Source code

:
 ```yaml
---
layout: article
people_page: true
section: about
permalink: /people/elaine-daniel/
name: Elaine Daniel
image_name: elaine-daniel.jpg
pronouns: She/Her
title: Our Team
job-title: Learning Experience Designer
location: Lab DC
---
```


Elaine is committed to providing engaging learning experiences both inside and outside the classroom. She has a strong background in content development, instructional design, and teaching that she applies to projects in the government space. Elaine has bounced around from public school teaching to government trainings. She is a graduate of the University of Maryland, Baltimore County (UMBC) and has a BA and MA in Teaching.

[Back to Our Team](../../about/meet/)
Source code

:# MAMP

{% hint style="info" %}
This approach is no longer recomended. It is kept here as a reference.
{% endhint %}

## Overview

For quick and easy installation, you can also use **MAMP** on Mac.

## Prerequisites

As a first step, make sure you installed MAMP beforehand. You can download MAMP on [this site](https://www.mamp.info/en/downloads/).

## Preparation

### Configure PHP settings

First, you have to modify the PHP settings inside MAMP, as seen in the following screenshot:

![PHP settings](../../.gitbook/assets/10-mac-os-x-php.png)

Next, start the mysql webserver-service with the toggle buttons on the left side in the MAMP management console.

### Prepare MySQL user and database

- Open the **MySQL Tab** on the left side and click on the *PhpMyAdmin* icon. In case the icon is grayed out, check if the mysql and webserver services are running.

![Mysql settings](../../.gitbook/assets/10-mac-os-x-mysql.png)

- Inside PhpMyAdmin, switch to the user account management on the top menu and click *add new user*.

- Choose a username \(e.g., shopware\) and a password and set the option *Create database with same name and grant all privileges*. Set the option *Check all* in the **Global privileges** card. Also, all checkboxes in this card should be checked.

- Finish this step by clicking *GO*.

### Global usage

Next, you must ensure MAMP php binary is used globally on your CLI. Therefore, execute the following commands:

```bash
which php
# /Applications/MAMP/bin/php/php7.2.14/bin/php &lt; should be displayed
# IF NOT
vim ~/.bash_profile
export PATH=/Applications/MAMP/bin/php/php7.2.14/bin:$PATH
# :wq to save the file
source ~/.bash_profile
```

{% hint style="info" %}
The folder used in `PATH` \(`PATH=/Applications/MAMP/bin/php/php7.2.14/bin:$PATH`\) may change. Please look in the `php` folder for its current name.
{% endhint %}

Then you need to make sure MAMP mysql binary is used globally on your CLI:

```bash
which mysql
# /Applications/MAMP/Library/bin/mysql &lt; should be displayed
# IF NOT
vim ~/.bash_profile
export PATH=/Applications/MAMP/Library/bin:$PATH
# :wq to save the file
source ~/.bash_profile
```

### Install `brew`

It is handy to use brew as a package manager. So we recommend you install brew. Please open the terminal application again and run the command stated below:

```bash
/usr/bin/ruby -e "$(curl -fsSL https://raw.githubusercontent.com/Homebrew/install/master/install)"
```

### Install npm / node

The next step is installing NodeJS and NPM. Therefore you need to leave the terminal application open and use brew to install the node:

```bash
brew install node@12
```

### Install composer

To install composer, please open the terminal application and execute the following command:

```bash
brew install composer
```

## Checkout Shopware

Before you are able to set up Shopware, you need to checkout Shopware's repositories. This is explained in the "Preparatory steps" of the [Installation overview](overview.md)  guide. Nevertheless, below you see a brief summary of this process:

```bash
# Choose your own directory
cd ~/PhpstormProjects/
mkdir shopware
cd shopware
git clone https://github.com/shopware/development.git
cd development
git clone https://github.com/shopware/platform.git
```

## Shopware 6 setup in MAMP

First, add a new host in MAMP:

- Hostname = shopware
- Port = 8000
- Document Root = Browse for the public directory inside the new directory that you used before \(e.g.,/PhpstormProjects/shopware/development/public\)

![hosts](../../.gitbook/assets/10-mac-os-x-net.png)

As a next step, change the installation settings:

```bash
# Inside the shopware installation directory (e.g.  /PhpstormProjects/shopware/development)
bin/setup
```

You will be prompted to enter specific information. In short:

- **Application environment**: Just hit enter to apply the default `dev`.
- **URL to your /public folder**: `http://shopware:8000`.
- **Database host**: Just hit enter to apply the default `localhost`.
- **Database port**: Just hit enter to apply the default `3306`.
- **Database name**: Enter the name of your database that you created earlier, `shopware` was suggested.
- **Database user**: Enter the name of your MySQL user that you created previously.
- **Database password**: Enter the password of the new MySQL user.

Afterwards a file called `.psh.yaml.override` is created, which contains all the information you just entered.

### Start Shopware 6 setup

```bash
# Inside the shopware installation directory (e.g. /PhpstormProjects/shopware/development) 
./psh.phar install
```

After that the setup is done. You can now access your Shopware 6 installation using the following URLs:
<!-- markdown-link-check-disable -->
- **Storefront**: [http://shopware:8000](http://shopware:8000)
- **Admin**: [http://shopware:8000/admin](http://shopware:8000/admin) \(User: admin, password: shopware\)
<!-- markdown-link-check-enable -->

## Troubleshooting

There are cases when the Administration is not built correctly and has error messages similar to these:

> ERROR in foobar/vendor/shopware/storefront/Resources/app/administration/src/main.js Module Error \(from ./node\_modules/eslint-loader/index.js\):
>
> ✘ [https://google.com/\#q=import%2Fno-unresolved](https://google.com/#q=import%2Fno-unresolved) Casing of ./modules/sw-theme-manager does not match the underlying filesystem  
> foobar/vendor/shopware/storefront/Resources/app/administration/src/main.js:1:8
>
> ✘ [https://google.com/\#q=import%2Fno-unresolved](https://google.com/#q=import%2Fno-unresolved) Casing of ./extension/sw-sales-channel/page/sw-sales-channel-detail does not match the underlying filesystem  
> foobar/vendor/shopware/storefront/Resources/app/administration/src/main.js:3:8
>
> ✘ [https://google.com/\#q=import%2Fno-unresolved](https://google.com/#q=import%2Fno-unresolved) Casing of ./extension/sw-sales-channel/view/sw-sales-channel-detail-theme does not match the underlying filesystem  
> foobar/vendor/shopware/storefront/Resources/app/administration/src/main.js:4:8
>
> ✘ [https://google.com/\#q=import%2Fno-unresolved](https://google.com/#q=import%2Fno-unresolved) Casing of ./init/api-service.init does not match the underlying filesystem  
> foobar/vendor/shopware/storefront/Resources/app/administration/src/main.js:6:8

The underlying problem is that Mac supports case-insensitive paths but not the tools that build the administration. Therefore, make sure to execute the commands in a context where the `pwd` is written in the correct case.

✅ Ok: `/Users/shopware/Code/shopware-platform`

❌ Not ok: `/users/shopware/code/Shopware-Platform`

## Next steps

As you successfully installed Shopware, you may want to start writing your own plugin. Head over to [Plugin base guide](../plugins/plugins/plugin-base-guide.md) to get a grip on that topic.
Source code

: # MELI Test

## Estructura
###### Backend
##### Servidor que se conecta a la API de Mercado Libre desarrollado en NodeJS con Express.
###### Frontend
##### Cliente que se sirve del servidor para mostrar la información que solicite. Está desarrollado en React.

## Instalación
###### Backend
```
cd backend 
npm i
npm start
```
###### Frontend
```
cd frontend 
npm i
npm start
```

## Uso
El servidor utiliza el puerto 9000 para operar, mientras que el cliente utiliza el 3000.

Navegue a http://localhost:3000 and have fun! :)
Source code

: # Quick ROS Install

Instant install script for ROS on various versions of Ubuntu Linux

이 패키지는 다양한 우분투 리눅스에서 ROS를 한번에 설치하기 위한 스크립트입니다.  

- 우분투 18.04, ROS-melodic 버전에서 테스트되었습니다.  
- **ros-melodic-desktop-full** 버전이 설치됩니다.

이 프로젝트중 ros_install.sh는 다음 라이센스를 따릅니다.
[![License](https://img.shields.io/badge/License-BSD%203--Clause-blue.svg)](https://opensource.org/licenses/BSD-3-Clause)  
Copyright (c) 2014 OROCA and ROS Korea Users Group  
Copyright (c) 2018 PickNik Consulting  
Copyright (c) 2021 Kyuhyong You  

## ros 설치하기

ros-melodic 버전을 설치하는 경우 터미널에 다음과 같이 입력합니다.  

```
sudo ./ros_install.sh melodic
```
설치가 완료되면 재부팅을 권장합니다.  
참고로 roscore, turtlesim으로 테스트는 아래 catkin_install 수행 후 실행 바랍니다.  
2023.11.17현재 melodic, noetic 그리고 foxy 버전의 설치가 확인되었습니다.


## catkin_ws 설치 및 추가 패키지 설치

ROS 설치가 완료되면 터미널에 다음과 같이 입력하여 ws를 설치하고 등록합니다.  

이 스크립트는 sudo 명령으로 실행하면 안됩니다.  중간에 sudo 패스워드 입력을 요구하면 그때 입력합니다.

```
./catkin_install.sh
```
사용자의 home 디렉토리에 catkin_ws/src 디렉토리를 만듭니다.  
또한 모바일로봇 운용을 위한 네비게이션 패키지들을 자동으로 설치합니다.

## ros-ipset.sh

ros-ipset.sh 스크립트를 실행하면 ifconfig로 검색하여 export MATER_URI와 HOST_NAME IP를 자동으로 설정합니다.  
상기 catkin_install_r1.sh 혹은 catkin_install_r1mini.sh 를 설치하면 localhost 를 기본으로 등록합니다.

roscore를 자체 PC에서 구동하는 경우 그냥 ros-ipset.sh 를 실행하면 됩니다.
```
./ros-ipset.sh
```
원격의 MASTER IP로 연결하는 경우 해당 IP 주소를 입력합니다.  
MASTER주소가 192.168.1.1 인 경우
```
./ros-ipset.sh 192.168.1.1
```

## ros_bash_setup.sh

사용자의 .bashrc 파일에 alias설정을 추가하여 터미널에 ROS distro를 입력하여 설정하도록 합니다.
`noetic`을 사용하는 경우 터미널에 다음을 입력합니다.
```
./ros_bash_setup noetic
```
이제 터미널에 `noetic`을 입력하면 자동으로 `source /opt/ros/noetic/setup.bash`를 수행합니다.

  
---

• [Your assignment]:
Whenever "default" occurs in a line of the entries, copy that line.

• [Exercise solution]:
- **Application environment**: Just hit enter to apply the default `dev`.
- **Database host**: Just hit enter to apply the default `localhost`.
- **Database port**: Just hit enter to apply the default `3306`.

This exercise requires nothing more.